Discussing Twitter’s finances and future, Musk said the company must act urgently to make its $8 subscription product, Twitter Blue, something users want to pay for amid a pullback from advertisers worried about make harmful content.

Musk has used threats of financial ruin to motivate employees in the past, according to a person familiar with his leadership style. He’s trying to convey the idea that if people don’t work hard, Twitter will be in a very difficult position, this person said.

The Information and Platformer previously reported on Musk’s bankruptcy filing.

He also pointed to products he’d like to launch, including payments, ads that tend to be more talkative, and interest-bearing checking accounts. Onboarding to the Twitter app should be smoother, as is the case with TikTok, he said.

Early Thursday, Twitter’s chief information security officer, chief privacy officer and chief compliance officer departed the company, raising concerns about the company’s ability to keep its platform secure and comply with regulations. Twitter is currently bound by a Federal Trade Commission consent decree governing the company’s handling of user data and could be subject to fines for violators.

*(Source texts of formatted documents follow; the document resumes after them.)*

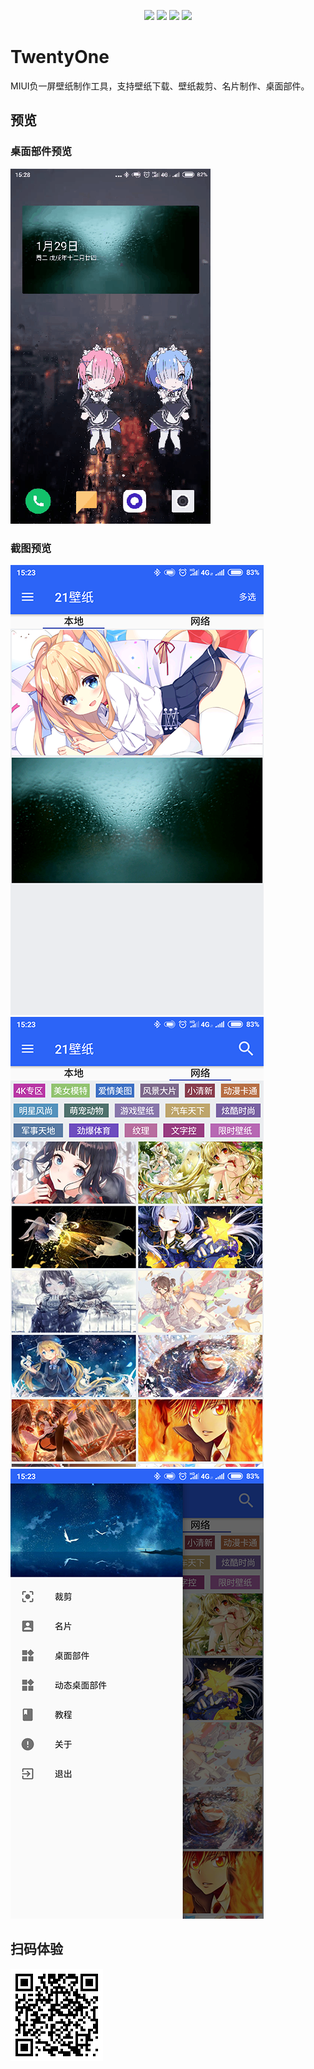 <p align="center">
<a href="http://www.oracle.com/technetwork/java/javase/overview/index.html"><img src="https://img.shields.io/badge/language-java%208.0-orange.svg"></a>
<a href="https://www.jetbrains.com/idea/"><img src="https://img.shields.io/badge/platform-Android%20Studio-green.svg"></a>
<img src="https://img.shields.io/badge/License-Apache%202.0-blue.svg">
<img src="https://img.shields.io/badge/release-8.1-brightgreen.svg">

</p>

# TwentyOne

MIUI负一屏壁纸制作工具，支持壁纸下载、壁纸裁剪、名片制作、桌面部件。

## 预览
### 桌面部件预览
![gif预览](screenshots/20190129_155157.gif)
### 截图预览
![本地](screenshots/screenshot01.png)
![网络](screenshots/screenshot02.png)
![侧边栏](screenshots/screenshot03.png)

## 扫码体验
![二维码](screenshots/twentyone.png)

Roth had since taken over all of the social network’s trust and security efforts, while Wheeler, a sales vice president, had recently stepped up oversight of relationships with nervous advertisers. She hinted at her decision to stay in a tweet as well as a post on an internal Slack channel.

The debt that Twitter took on to fund its Musk acquisition leaves interest costs that one estimate is set to grow to $1.2 billion a year.

The social network has seen a pullback from some advertisers concerned about Musk’s content moderation plans.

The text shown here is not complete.